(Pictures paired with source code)
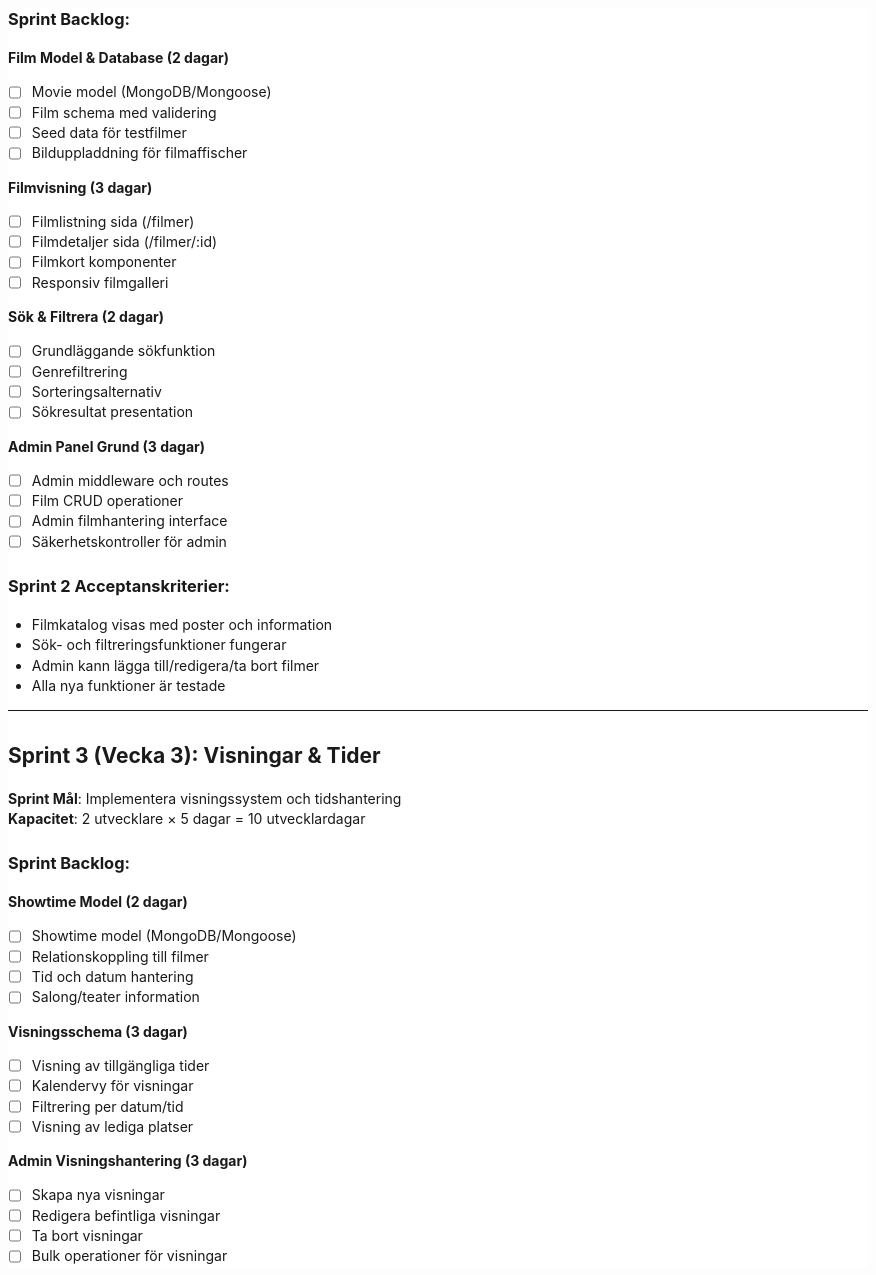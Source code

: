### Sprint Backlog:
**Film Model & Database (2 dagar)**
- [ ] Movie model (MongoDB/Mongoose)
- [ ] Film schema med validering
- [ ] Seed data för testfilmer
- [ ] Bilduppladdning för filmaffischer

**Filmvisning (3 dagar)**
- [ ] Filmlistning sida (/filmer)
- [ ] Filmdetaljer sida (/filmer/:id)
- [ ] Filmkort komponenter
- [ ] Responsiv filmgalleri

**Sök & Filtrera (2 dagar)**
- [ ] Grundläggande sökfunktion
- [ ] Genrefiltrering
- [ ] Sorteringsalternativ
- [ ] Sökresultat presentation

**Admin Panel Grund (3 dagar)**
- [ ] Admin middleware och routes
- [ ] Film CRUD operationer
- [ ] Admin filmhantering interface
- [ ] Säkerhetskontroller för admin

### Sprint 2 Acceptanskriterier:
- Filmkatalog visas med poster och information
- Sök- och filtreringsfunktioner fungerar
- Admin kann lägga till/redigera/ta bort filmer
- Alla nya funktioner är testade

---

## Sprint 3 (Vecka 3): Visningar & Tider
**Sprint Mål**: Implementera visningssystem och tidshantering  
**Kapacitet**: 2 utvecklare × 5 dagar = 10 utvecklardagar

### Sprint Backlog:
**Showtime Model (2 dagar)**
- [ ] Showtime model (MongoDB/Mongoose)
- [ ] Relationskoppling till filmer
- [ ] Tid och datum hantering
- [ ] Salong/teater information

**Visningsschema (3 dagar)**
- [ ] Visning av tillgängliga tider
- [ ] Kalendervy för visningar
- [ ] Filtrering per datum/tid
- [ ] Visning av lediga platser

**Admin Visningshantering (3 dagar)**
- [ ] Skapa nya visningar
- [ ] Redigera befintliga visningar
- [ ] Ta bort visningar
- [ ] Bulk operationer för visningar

▸ WHAT TO WORK ON:
Exact repetition of all the records is required, with the pictures excluded.

▸ YOUR RESPONSE:
Source code

:### Sprint Backlog:
**Film Model & Database (2 dagar)**
- [ ] Movie model (MongoDB/Mongoose)
- [ ] Film schema med validering
- [ ] Seed data för testfilmer
- [ ] Bilduppladdning för filmaffischer

**Filmvisning (3 dagar)**
- [ ] Filmlistning sida (/filmer)
- [ ] Filmdetaljer sida (/filmer/:id)
- [ ] Filmkort komponenter
- [ ] Responsiv filmgalleri

**Sök & Filtrera (2 dagar)**
- [ ] Grundläggande sökfunktion
- [ ] Genrefiltrering
- [ ] Sorteringsalternativ
- [ ] Sökresultat presentation

**Admin Panel Grund (3 dagar)**
- [ ] Admin middleware och routes
- [ ] Film CRUD operationer
- [ ] Admin filmhantering interface
- [ ] Säkerhetskontroller för admin

### Sprint 2 Acceptanskriterier:
- Filmkatalog visas med poster och information
- Sök- och filtreringsfunktioner fungerar
- Admin kann lägga till/redigera/ta bort filmer
- Alla nya funktioner är testade

---

## Sprint 3 (Vecka 3): Visningar & Tider
**Sprint Mål**: Implementera visningssystem och tidshantering  
**Kapacitet**: 2 utvecklare × 5 dagar = 10 utvecklardagar

### Sprint Backlog:
**Showtime Model (2 dagar)**
- [ ] Showtime model (MongoDB/Mongoose)
- [ ] Relationskoppling till filmer
- [ ] Tid och datum hantering
- [ ] Salong/teater information

**Visningsschema (3 dagar)**
- [ ] Visning av tillgängliga tider
- [ ] Kalendervy för visningar
- [ ] Filtrering per datum/tid
- [ ] Visning av lediga platser

**Admin Visningshantering (3 dagar)**
- [ ] Skapa nya visningar
- [ ] Redigera befintliga visningar
- [ ] Ta bort visningar
- [ ] Bulk operationer för visningar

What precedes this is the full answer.